--- The input Enclosed Below ---

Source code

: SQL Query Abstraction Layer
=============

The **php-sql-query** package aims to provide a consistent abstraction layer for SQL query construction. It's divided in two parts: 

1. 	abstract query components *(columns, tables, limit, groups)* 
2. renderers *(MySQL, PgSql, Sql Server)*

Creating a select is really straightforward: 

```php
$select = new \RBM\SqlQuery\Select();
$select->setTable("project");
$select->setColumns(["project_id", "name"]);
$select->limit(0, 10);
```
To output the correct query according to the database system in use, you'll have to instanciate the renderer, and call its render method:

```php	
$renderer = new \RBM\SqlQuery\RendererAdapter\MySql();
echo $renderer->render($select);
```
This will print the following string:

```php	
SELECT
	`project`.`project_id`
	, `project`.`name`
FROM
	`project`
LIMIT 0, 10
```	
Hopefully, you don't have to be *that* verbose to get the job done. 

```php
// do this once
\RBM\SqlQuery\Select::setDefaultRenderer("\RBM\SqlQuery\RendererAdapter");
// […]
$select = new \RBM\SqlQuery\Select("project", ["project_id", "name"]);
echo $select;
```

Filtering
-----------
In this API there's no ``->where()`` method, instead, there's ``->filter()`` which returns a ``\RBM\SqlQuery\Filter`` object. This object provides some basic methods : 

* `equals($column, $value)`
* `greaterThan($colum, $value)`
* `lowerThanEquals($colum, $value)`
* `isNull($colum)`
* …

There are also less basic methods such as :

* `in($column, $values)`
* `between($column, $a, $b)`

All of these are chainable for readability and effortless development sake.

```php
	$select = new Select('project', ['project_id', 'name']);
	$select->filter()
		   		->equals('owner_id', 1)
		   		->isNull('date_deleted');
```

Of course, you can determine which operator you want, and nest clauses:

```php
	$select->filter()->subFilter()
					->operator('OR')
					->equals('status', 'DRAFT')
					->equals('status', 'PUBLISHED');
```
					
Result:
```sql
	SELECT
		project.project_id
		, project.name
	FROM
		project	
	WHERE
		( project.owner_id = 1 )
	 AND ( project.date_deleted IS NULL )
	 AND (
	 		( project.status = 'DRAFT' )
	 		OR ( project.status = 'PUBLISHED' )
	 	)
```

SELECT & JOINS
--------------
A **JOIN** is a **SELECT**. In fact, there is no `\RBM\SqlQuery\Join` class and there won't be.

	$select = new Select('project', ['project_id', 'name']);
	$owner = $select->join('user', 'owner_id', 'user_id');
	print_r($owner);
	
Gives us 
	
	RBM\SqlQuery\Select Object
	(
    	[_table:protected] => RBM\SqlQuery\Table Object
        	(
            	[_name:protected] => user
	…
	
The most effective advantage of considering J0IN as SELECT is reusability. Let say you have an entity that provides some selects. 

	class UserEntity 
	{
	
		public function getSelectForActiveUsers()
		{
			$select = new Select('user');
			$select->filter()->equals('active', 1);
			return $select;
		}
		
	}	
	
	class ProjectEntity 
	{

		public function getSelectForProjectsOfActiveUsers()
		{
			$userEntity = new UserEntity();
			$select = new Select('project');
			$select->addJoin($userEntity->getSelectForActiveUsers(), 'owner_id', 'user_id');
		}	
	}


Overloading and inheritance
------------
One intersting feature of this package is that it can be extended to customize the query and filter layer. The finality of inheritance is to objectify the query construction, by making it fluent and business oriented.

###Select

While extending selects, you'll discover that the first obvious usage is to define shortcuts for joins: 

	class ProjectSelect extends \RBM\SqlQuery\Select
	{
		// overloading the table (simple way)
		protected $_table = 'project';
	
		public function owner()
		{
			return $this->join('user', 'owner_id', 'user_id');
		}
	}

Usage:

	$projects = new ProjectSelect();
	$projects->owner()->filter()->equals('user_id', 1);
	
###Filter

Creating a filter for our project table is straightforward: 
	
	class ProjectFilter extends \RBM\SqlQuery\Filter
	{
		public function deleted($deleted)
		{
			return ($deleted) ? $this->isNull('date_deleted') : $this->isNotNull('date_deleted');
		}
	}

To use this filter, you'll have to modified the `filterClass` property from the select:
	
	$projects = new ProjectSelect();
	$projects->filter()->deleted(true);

--- End of Enclosed The input ---

**Exercise requirements:** Whenever a line of the records above contains the word "construction", it counts toward the total; give that total alone.

**Output of the exercise:** 2